After beating former runner-up Alex Simmons 6-2, 6-2, Brookes faced the Oxfordshire player's twin sister and 2005 national champion Beth Simmons in the title decider, earning a 6-2, 6-3 victory to claim her third national title after previous victories in 2010 and 2011.
Brookes finished runner-up in the women's singles in 2012 to seven-time champion Catherine Fletcher, but with Fletcher just concentrating on the doubles events this year the duo paired up to retain their women's doubles National title with ease.
The top seeds, silver medallists in the women's doubles at the 2012 European Deaf Tennis Championships in Koblenz, Germany, retained their National title after two straight sets victories, beating Beth Simmons and Yorkshire's Sophie Paul 6-2, 7-6 in the final.
After previously winning the women's doubles title with Simmons in 2011 it was Brookes's third national women's doubles title.
The only title to elude Brookes this year was the mixed doubles, an event she won in 2010.

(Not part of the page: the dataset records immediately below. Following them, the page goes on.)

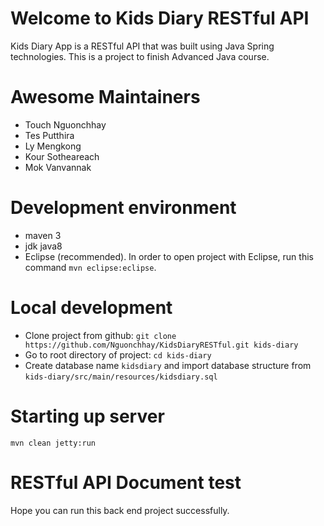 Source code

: # Welcome to Kids Diary RESTful API

Kids Diary App is a RESTful API that was built using Java Spring technologies. This is a project to finish
Advanced Java course.

# Awesome Maintainers

- Touch Nguonchhay
- Tes Putthira
- Ly Mengkong
- Kour Sotheareach
- Mok Vanvannak

# Development environment

- maven 3
- jdk java8
- Eclipse (recommended). In order to open project with Eclipse, run this command `mvn eclipse:eclipse`.

# Local development

- Clone project from github: `git clone https://github.com/Nguonchhay/KidsDiaryRESTful.git kids-diary`
- Go to root directory of project: `cd kids-diary`
- Create database name `kidsdiary` and import database structure from `kids-diary/src/main/resources/kidsdiary.sql`

# Starting up server
	
	mvn clean jetty:run

# RESTful API Document test



Hope you can run this back end project successfully.
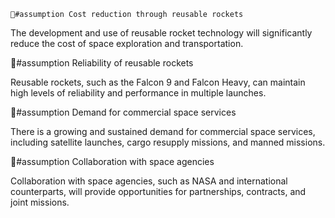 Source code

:     🔮#assumption Cost reduction through reusable rockets

The development and use of reusable rocket technology will significantly reduce the cost of space exploration and transportation.

🔮#assumption Reliability of reusable rockets

Reusable rockets, such as the Falcon 9 and Falcon Heavy, can maintain high levels of reliability and performance in multiple launches.

🔮#assumption Demand for commercial space services

There is a growing and sustained demand for commercial space services, including satellite launches, cargo resupply missions, and manned missions.

🔮#assumption Collaboration with space agencies

Collaboration with space agencies, such as NASA and international counterparts, will provide opportunities for partnerships, contracts, and joint missions.



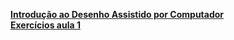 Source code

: [**Introdução ao Desenho Assistido por Computador**](https://sites.google.com/view/instalao-do-software/introdu%C3%A7%C3%A3o-ao-cad)        
[**Exercícios aula 1**](https://sites.google.com/view/instalao-do-software/exerciciosaula1)
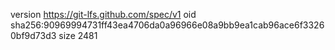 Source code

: version https://git-lfs.github.com/spec/v1
oid sha256:90969994731ff43ea4706da0a96966e08a9bb9ea1cab96ace6f33260bf9d73d3
size 2481
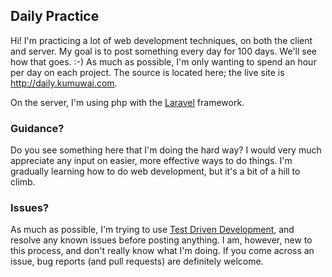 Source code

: ## Daily Practice

Hi! I'm practicing a lot of web development techniques, on both the client and server. My goal is to post something every day for 100 days. We'll see how that goes. :-) As much as possible, I'm only wanting to spend an hour per day on each project. The source is located here; the live site is http://daily.kumuwai.com.

On the server, I'm using php with the [Laravel](http://laravel.com) framework. 


### Guidance?

Do you see something here that I'm doing the hard way? I would very much appreciate any input on easier, more effective ways to do things. I'm gradually learning how to do web development, but it's a bit of a hill to climb. 


### Issues?

As much as possible, I'm trying to use [Test Driven Development](https://en.wikipedia.org/wiki/Test-driven_development), and resolve any known issues before posting anything. I am, however, new to this process, and don't really know what I'm doing. If you come across an issue, bug reports (and pull requests) are definitely welcome. 

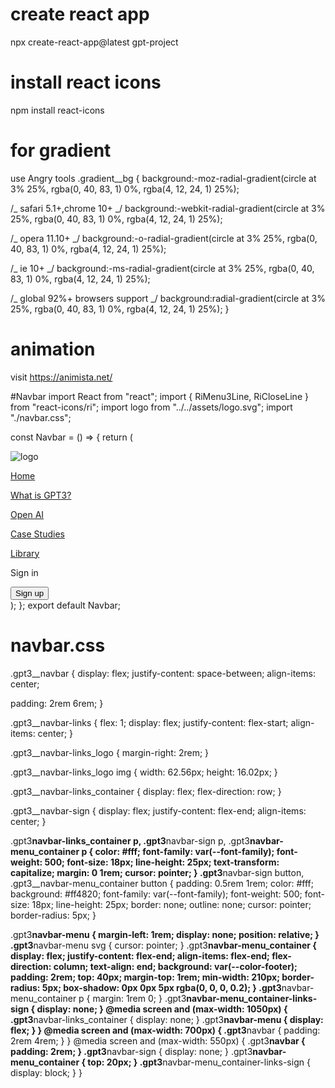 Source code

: # create react app

npx create-react-app@latest gpt-project

# install react icons

npm install react-icons

# for gradient

use Angry tools
.gradient\_\_bg {
background:-moz-radial-gradient(circle at 3% 25%, rgba(0, 40, 83, 1) 0%, rgba(4, 12, 24, 1) 25%);

/_ safari 5.1+,chrome 10+ _/
background:-webkit-radial-gradient(circle at 3% 25%, rgba(0, 40, 83, 1) 0%, rgba(4, 12, 24, 1) 25%);

/_ opera 11.10+ _/
background:-o-radial-gradient(circle at 3% 25%, rgba(0, 40, 83, 1) 0%, rgba(4, 12, 24, 1) 25%);

/_ ie 10+ _/
background:-ms-radial-gradient(circle at 3% 25%, rgba(0, 40, 83, 1) 0%, rgba(4, 12, 24, 1) 25%);

/_ global 92%+ browsers support _/
background:radial-gradient(circle at 3% 25%, rgba(0, 40, 83, 1) 0%, rgba(4, 12, 24, 1) 25%);
}

# animation

visit https://animista.net/

#Navbar
import React from "react";
import { RiMenu3Line, RiCloseLine } from "react-icons/ri";
import logo from "../../assets/logo.svg";
import "./navbar.css";

const Navbar = () => {
return (

<div className="gpt3__navbar">
<div className="gpt3__navbar-links">
<div className="gpt3__navbar-links_logo">
<img src={logo} alt="logo" />
</div>
<div className="gpt3__navbar-links_container">
<p>
<a href="#home">Home</a>
</p>
<p>
<a href="#wgpt3">What is GPT3?</a>
</p>
<p>
<a href="#possibility">Open AI</a>
</p>
<p>
<a href="#features">Case Studies</a>
</p>
<p>
<a href="#blog">Library</a>
</p>
</div>
</div>
<div className="gpt3__navbar-sign">
<p>Sign in</p>
<button type="button">Sign up</button>
</div>
</div>
);
};
export default Navbar;

# navbar.css

.gpt3\_\_navbar {
display: flex;
justify-content: space-between;
align-items: center;

padding: 2rem 6rem;
}

.gpt3\_\_navbar-links {
flex: 1;
display: flex;
justify-content: flex-start;
align-items: center;
}

.gpt3\_\_navbar-links_logo {
margin-right: 2rem;
}

.gpt3\_\_navbar-links_logo img {
width: 62.56px;
height: 16.02px;
}

.gpt3\_\_navbar-links_container {
display: flex;
flex-direction: row;
}

.gpt3\_\_navbar-sign {
display: flex;
justify-content: flex-end;
align-items: center;
}

.gpt3**navbar-links_container p,
.gpt3**navbar-sign p,
.gpt3**navbar-menu_container p {
color: #fff;
font-family: var(--font-family);
font-weight: 500;
font-size: 18px;
line-height: 25px;
text-transform: capitalize;
margin: 0 1rem;
cursor: pointer;
}
.gpt3**navbar-sign button,
.gpt3\_\_navbar-menu_container button {
padding: 0.5rem 1rem;
color: #fff;
background: #ff4820;
font-family: var(--font-family);
font-weight: 500;
font-size: 18px;
line-height: 25px;
border: none;
outline: none;
cursor: pointer;
border-radius: 5px;
}

.gpt3**navbar-menu {
margin-left: 1rem;
display: none;
position: relative;
}
.gpt3**navbar-menu svg {
cursor: pointer;
}
.gpt3**navbar-menu_container {
display: flex;
justify-content: flex-end;
align-items: flex-end;
flex-direction: column;
text-align: end;
background: var(--color-footer);
padding: 2rem;
top: 40px;
margin-top: 1rem;
min-width: 210px;
border-radius: 5px;
box-shadow: 0px 0px 5px rgba(0, 0, 0, 0.2);
}
.gpt3**navbar-menu_container p {
margin: 1rem 0;
}
.gpt3**navbar-menu_container-links-sign {
display: none;
}
@media screen and (max-width: 1050px) {
.gpt3**navbar-links_container {
display: none;
}
.gpt3**navbar-menu {
display: flex;
}
}
@media screen and (max-width: 700px) {
.gpt3**navbar {
padding: 2rem 4rem;
}
}
@media screen and (max-width: 550px) {
.gpt3**navbar {
padding: 2rem;
}
.gpt3**navbar-sign {
display: none;
}
.gpt3**navbar-menu_container {
top: 20px;
}
.gpt3**navbar-menu_container-links-sign {
display: block;
}
}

Brookes and Purley's Jack Clifton eased into the semi-finals for the loss of just one game before bowing out to second seeds and eventual runners-up Peter Willcox and Beth Simmons.
"I'm really happy to have done so well at the National Championships this year after some tricky matches throughout the weekend, especially on the day of the finals," said Brookes, a first year physiotherapy student at King's College, London.
"I've done a lot of hard work in training since last year and it's good to know it's paid off.
"It was fantastic to be able to reclaim the singles title and to be able to play with Catherine and defend our doubles title."
The 2013 National Deaf Tennis Championships gave players the chance to try and impress ahead of selections for July's 22nd Summer Deaflympics in Sofia, Bulgaria, with the Great Britain Deaf Tennis Team set to be announced in the coming weeks.